Records from a data collection
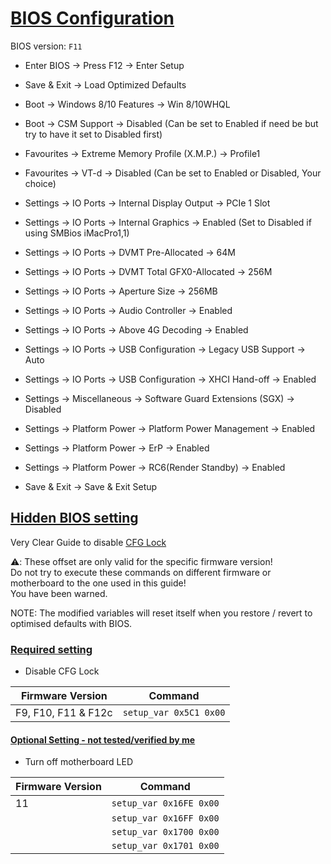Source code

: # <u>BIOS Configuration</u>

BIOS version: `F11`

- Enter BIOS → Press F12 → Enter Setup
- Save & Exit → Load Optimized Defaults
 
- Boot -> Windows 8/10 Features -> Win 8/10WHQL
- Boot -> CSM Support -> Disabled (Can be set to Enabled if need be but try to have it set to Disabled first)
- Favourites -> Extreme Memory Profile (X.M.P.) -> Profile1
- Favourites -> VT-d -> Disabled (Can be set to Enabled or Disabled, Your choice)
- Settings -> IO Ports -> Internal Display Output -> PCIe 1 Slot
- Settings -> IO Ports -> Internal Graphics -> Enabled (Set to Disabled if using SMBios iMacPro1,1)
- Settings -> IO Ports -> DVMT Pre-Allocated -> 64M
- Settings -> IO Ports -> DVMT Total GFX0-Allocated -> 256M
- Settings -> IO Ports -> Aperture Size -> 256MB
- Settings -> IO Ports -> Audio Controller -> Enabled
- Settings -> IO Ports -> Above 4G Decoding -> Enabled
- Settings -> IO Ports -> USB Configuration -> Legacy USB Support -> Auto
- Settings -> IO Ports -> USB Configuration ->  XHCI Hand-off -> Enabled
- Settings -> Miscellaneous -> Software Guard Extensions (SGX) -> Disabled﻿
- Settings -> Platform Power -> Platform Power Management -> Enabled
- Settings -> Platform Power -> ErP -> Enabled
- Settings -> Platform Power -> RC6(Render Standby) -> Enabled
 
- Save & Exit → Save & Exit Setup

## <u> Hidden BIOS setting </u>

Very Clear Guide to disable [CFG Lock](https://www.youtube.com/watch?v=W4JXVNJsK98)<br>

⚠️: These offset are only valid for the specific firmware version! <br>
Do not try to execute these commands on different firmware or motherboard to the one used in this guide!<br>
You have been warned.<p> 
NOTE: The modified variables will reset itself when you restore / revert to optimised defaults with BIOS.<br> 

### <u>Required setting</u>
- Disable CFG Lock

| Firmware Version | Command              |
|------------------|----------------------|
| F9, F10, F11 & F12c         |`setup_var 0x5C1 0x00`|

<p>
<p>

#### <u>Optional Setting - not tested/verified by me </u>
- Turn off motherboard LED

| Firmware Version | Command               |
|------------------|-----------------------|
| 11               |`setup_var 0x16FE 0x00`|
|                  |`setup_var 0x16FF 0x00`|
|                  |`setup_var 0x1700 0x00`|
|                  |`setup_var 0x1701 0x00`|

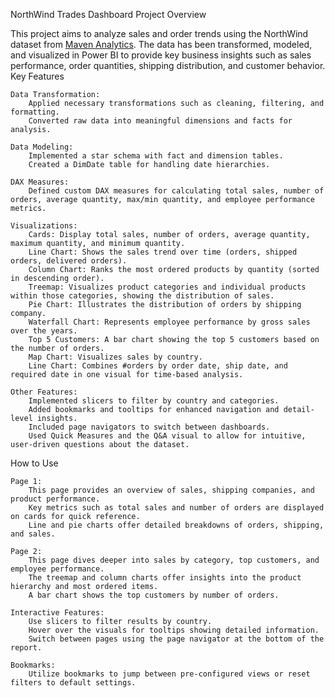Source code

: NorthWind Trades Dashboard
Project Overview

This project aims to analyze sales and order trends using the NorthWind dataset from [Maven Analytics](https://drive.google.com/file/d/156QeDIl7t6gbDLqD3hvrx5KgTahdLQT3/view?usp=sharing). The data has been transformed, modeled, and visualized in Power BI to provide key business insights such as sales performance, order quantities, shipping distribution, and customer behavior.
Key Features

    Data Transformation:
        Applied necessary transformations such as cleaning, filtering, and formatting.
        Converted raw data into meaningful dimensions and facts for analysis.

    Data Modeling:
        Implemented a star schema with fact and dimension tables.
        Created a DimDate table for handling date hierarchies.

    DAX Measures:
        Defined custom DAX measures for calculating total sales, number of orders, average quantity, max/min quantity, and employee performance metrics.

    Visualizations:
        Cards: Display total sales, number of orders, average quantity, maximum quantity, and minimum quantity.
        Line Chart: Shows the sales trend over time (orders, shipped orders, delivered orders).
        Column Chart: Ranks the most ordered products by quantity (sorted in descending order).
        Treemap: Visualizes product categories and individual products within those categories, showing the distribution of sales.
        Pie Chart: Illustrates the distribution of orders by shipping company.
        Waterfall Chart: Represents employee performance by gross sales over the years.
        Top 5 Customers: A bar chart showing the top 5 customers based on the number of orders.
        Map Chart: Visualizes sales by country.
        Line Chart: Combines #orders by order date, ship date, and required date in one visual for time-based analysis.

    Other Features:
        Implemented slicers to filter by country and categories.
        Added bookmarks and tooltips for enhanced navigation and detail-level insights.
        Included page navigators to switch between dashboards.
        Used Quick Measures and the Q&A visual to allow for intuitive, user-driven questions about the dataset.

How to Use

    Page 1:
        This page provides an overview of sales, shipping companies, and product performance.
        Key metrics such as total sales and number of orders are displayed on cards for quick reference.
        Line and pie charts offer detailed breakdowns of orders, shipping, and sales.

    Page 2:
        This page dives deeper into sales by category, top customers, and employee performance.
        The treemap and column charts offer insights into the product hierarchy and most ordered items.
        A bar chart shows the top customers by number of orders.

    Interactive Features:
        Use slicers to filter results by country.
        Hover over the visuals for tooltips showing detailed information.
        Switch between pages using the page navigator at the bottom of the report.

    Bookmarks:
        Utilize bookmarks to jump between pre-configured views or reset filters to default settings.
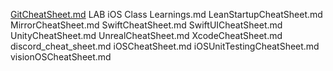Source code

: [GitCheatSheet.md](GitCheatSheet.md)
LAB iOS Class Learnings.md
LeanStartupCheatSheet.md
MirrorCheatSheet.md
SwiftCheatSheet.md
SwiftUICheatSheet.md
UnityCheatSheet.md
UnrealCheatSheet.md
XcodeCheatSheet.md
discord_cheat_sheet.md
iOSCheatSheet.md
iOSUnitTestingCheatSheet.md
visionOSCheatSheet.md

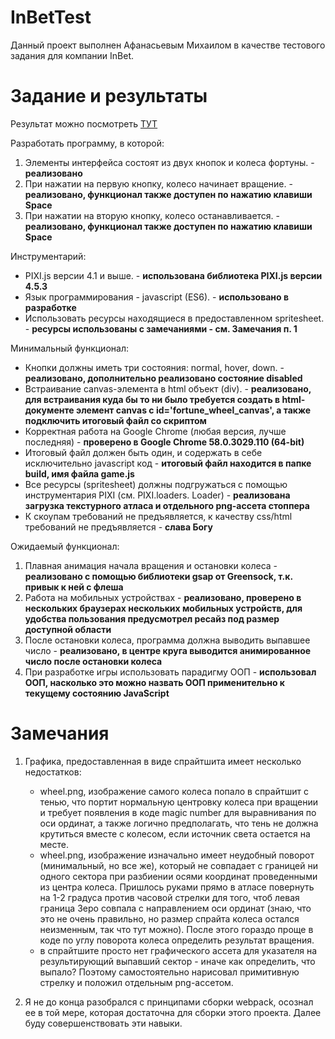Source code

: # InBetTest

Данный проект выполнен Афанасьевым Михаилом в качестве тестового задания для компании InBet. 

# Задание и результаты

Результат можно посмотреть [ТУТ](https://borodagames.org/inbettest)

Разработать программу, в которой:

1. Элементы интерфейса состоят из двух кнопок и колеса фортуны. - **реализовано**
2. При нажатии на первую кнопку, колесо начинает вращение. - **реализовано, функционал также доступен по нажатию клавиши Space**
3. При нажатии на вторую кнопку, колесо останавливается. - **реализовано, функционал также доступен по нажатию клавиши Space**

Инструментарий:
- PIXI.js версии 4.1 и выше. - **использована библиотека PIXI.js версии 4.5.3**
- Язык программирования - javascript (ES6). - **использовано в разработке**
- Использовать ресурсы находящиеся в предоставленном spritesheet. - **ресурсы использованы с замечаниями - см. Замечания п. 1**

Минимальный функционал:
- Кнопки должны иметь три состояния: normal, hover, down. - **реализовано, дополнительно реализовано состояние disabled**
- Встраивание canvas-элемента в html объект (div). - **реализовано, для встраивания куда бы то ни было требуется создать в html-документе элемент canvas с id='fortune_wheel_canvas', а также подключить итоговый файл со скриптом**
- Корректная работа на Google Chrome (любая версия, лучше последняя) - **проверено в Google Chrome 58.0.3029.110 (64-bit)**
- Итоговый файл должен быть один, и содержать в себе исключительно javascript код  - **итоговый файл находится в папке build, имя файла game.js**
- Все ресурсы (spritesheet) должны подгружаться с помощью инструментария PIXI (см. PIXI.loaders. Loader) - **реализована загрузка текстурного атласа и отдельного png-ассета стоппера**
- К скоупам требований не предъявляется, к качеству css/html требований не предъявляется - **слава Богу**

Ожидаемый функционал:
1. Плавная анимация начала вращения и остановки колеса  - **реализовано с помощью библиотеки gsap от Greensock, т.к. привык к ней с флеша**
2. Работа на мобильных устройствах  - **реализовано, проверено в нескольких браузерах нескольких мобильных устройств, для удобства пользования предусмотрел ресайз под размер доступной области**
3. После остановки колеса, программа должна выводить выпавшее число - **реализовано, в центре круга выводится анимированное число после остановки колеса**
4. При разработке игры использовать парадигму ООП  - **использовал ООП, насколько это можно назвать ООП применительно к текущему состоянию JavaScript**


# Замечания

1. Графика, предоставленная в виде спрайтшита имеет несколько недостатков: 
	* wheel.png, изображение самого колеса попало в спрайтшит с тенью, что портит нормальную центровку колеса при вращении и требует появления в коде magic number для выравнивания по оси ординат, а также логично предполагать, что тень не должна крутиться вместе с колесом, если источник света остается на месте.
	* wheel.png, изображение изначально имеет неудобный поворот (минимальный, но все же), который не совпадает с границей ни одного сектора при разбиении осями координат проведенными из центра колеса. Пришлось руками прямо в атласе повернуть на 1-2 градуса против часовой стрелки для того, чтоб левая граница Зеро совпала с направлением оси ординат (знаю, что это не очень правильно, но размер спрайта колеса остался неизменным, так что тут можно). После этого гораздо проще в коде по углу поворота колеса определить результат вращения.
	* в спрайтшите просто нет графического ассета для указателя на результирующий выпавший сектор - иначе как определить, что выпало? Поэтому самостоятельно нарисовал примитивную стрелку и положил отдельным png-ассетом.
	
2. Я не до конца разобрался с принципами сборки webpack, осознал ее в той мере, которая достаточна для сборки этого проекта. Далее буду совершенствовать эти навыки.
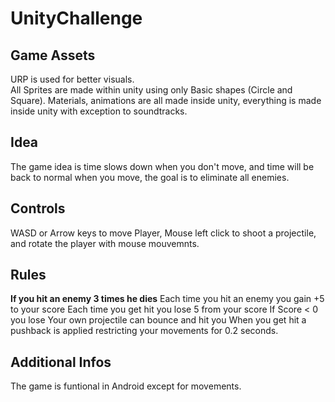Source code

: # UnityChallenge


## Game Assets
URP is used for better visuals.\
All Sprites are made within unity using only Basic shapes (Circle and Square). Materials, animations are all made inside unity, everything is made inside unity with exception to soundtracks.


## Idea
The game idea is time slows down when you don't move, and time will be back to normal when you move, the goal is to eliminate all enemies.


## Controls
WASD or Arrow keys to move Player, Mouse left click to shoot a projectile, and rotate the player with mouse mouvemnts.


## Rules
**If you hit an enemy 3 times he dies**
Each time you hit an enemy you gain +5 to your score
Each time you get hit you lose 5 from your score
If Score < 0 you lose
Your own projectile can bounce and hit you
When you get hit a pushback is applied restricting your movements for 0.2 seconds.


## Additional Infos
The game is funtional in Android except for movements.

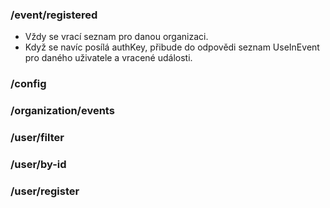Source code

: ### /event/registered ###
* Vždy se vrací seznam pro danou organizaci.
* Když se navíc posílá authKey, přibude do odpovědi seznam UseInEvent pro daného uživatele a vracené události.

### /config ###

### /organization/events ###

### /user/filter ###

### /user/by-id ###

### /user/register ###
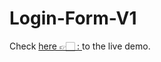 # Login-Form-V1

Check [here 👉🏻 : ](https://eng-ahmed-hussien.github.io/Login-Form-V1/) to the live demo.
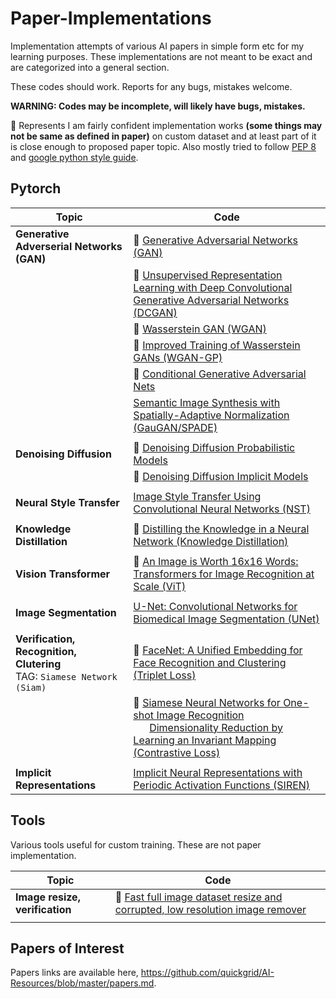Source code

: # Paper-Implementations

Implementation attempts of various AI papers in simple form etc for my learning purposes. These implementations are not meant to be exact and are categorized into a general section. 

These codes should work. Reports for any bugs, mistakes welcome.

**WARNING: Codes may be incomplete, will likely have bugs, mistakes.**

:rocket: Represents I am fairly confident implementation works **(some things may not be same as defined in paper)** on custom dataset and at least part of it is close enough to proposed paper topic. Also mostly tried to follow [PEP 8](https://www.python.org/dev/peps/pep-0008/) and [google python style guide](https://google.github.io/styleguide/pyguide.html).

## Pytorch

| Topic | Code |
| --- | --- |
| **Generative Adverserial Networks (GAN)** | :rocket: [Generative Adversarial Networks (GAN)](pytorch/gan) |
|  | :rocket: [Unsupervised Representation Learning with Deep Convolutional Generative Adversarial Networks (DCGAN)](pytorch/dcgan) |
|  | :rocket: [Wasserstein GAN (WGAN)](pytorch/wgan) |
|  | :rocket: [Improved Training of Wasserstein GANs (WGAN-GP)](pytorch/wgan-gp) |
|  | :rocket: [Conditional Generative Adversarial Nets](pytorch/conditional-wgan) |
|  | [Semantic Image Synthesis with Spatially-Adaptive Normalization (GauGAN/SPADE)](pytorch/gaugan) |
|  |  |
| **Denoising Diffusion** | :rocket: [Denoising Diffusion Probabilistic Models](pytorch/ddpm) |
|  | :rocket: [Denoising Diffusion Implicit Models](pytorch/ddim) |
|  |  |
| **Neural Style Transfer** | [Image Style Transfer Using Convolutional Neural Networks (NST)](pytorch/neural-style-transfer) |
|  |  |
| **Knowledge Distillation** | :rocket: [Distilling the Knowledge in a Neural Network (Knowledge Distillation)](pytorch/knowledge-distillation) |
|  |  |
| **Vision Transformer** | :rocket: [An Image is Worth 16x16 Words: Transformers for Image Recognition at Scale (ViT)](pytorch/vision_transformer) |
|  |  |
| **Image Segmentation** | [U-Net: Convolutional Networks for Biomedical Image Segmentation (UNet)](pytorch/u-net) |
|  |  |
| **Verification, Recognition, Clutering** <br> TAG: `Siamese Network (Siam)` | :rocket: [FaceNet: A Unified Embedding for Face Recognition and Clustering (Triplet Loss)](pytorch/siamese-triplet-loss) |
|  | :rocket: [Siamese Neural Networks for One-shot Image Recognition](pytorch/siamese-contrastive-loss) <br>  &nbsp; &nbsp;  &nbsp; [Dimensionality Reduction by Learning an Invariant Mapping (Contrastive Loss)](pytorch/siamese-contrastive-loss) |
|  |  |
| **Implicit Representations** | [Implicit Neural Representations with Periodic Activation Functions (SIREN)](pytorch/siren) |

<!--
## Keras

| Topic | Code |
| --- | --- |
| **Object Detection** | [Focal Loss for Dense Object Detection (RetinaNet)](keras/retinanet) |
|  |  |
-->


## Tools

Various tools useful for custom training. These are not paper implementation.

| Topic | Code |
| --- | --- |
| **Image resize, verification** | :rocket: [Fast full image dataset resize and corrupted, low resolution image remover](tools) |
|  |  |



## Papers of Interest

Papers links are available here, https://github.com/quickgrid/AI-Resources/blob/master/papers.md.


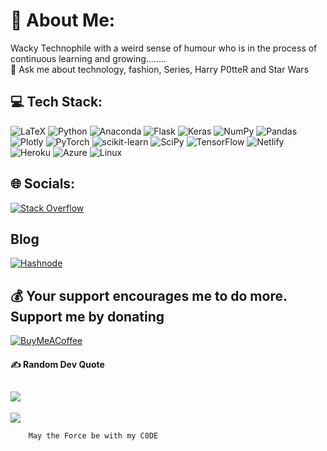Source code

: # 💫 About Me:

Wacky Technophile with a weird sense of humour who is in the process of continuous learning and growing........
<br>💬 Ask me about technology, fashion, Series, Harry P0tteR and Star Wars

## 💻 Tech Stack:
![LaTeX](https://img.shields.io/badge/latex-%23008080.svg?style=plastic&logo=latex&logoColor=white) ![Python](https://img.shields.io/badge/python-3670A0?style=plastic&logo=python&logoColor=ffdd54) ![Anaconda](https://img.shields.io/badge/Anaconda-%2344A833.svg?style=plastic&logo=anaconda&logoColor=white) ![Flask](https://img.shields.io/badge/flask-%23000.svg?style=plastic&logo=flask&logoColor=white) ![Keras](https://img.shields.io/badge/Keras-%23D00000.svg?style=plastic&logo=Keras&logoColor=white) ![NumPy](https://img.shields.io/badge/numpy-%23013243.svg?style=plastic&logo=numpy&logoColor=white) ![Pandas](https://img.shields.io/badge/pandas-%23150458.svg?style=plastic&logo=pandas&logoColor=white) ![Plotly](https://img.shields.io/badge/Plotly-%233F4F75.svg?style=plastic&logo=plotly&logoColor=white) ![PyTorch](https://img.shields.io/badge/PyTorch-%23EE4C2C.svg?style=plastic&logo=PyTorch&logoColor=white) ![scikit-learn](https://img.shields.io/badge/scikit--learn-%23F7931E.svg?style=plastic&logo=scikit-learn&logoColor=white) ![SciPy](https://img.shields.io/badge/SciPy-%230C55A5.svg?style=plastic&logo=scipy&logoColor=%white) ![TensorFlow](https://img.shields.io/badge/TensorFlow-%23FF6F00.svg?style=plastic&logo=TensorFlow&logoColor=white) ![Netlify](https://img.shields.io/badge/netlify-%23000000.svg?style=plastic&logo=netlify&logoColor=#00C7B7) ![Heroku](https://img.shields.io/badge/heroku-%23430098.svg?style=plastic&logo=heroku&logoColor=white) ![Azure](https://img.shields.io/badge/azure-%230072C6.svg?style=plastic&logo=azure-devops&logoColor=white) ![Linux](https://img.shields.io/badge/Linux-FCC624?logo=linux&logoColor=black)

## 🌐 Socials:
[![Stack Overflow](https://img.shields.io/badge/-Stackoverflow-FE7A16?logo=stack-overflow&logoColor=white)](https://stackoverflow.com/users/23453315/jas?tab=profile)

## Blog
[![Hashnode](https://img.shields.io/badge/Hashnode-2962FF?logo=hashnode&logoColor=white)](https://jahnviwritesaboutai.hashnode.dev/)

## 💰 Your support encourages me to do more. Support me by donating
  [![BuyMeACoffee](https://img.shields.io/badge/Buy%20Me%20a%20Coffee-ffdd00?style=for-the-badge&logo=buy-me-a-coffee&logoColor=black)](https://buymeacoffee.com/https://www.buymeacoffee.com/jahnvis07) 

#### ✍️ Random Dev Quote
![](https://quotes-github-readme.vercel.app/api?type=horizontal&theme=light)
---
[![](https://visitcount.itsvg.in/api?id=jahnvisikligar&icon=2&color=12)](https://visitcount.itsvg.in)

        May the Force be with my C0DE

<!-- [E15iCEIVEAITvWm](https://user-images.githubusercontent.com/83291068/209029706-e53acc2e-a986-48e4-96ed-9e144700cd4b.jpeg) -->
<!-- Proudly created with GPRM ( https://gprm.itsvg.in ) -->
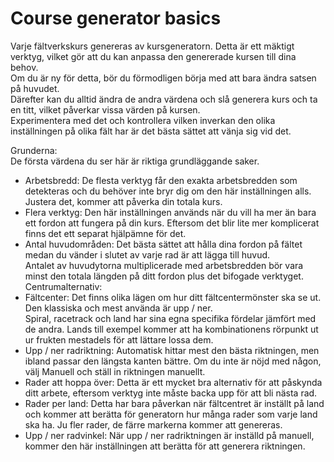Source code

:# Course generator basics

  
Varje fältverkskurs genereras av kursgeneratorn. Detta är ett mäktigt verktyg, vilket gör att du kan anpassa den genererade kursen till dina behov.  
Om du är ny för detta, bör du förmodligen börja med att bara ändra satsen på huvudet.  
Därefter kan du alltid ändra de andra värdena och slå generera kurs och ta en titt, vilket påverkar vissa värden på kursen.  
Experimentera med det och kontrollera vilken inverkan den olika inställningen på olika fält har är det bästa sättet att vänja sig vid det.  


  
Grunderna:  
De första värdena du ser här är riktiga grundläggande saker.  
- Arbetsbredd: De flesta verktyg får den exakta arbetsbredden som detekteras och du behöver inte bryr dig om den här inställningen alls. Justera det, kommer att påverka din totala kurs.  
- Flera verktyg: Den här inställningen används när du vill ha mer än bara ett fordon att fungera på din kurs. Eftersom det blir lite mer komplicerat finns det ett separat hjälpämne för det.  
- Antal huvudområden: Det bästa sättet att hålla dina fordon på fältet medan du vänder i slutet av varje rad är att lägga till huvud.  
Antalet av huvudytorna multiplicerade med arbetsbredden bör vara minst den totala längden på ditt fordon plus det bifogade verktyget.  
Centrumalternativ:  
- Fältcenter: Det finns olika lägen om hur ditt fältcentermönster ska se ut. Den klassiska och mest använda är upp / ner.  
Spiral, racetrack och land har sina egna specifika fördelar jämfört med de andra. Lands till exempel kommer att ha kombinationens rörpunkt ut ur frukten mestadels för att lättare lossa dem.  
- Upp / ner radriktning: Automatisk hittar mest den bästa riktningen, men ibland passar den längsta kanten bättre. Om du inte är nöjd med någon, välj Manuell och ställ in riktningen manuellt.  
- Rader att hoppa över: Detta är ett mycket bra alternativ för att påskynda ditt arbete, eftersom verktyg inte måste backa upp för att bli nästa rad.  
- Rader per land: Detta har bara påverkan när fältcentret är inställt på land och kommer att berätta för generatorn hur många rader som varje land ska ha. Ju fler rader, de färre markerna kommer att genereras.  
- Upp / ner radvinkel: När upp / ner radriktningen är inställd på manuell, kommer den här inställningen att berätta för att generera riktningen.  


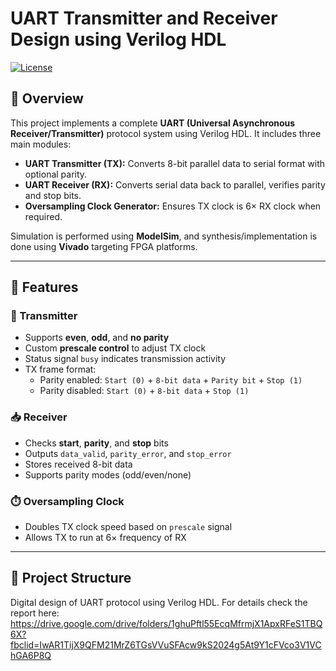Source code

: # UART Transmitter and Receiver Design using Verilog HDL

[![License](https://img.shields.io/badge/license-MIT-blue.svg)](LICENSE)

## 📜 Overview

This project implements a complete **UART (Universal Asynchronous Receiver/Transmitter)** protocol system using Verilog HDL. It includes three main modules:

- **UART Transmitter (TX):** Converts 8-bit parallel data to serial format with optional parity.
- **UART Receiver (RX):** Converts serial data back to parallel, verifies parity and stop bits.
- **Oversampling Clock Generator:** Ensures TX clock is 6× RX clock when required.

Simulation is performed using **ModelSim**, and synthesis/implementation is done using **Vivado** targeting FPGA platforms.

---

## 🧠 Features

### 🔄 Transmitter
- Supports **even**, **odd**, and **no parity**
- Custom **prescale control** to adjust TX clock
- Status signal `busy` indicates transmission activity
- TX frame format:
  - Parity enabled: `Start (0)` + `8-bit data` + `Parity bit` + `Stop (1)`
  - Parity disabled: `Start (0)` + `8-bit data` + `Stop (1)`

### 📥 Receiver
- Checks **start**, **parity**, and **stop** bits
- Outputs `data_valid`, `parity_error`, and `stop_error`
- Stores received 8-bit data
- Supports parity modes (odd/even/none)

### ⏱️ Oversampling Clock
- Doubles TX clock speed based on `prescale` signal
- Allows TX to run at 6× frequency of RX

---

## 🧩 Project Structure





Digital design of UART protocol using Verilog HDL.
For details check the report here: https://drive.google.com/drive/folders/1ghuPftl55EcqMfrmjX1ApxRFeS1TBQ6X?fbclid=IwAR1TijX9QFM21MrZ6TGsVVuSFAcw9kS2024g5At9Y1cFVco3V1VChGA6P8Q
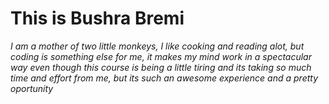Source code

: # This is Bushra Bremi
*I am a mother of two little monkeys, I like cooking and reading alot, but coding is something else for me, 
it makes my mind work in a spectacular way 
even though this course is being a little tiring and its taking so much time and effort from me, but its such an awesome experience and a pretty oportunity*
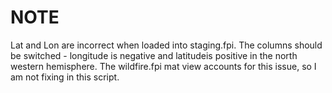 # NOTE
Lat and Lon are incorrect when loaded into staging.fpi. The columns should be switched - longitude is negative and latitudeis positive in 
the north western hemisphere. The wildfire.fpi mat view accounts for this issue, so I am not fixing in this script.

**What the task asks:** Copy out all lines above that include the string "will".

**Answer box:**
NOTE: The modified variables will reset itself when you restore / revert to optimised defaults with BIOS.<br> 
The game idea is time slows down when you don't move, and time will be back to normal when you move, the goal is to eliminate all enemies.
**WARNING: Codes may be incomplete, will likely have bugs, mistakes.**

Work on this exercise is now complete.